Poupança tem rentabilidade negativa de 4,16% nos últimos 12 meses

Felipe Moreira
Especialista em Mercado de Capitais e Derivativos pela PUC - Minas, com mais de 8 anos de vivência no mercado financeiro e de capitais. Certificações: CPA-10, CPA-20 e AAI. Apaixonado por educação financeira e investimentos.
1

Crédito: Crédito da imagem: Reprodução/Internet

Apesar do início do ciclo de alta da Selic na última reunião do Copom do Banco Central, a poupança continua sendo um dos piores investimentos.

Isso porque a remuneração da caderneta está pagando 1,925% ao ano, mais Taxa Referencial.

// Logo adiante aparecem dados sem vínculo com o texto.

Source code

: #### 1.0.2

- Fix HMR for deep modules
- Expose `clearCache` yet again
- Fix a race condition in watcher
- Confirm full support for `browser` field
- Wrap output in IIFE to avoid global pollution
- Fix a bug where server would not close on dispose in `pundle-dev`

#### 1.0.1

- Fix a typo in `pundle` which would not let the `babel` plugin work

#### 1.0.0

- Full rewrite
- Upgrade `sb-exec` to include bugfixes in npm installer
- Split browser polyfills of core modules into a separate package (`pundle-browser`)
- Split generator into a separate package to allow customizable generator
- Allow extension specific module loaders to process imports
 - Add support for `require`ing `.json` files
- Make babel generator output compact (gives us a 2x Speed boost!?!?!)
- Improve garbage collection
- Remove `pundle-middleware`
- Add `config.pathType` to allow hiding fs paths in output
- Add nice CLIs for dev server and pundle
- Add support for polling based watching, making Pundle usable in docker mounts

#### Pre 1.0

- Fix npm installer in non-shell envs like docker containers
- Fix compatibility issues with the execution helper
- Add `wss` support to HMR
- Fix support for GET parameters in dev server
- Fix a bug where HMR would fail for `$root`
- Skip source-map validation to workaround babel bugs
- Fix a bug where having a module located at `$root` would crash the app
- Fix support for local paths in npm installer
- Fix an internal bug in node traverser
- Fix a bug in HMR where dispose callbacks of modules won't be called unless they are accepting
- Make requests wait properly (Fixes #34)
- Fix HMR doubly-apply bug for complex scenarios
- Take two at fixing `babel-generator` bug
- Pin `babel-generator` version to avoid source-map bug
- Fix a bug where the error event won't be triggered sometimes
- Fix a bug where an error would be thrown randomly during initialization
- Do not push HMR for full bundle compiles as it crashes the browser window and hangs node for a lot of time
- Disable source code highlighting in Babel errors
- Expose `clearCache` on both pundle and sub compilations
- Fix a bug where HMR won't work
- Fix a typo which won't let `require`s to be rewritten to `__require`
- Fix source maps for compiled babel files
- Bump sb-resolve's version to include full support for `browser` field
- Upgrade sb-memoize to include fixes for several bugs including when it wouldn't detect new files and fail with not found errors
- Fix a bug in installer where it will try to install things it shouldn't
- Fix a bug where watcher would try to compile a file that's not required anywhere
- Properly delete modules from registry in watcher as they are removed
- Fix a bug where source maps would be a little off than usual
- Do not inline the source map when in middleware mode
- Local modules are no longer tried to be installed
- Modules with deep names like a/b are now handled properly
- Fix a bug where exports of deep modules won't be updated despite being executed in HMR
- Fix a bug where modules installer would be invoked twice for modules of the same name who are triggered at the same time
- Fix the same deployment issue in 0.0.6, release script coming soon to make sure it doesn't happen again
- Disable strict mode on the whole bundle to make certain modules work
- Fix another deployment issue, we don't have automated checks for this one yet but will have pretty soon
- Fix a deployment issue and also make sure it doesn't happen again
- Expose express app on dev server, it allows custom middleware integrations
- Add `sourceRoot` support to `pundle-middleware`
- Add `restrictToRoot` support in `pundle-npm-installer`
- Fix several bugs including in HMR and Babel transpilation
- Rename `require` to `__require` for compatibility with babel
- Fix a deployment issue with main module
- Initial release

De acordo com dados da Economática, a rentabilidade da poupança em 12 meses até 31 de março de 2021 descontada a inflação medida pelo IPCA é de -4,16%.

Ou seja, o poupador perdeu 4,16% de poder aquisitivo caso tenha colocado seus recursos na poupança em 31 de março de 2020.

Assim, o mês de março é o sétimo mês consecutivo de perda anual da poupança. Isso justifica os saques recordes observados neste começo de ano.

Saques recordes

Os saques da poupança em março bateram um recorde para o mês nos últimos quatro anos, conforme o Banco Central.

De acordo com a instituição, a saída líquida de R$ 3,524 bilhões entre os dias 1 e 31 do mês passado foi a maior registrada desde 2017, quando R$ 4,996 bilhões deixaram a aplicação.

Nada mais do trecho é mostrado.